In this post I want to explore ways to visualize sampling uncertainty with R. I am reminded of article from a the New York Times Upshot blog a few years ago.

Data

For data, let’s go ahead and use New Home Sales estimates from the U.S. Census Bureau and U.S. Department of Housing and Urban Development. The Census provides a nice .csv file you can download here. The spreadsheet includes estimates of sampling uncertainty.

If you go to this link you can get a zip file that contains the data we’ll use. If you open the .csv file in Excel, you will find the data actually begins on row 705 (as of April 26, 2017, it will move over time). Let’s proceed you’ve unzipped the .csv file and saved it somewhere as RESSALES-mf.csv.

Note that this file is laid out much the same as the housing starts data we used last week.

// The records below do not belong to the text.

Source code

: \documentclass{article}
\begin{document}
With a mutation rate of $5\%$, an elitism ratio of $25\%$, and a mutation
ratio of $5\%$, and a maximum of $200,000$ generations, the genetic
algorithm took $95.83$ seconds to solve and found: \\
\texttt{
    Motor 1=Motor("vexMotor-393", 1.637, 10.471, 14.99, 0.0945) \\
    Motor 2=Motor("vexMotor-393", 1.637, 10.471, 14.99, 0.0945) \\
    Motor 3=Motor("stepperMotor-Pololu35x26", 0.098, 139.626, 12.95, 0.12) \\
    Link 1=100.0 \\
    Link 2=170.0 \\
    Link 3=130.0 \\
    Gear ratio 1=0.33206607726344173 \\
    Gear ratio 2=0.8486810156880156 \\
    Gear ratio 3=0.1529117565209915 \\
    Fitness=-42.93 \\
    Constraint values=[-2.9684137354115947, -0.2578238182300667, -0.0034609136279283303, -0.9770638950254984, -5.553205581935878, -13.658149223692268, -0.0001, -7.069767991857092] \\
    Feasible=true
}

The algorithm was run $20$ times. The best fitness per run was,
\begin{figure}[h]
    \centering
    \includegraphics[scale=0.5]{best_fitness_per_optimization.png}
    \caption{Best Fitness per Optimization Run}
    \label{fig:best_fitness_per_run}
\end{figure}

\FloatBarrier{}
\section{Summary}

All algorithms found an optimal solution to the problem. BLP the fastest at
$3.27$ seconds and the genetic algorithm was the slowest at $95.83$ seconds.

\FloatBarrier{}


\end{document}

##################################################################################
# Load libraries
##################################################################################
library("animation")
library("ggplot2")
library("scales")
library('ggthemes')
library(viridis)
library(tidyverse)
library(readxl)
library(ggbeeswarm)
library(zoo)

##################################################################################
# Load Data
##################################################################################

df.sales<-read.csv("data/RESSALES-mf.csv",skip=704)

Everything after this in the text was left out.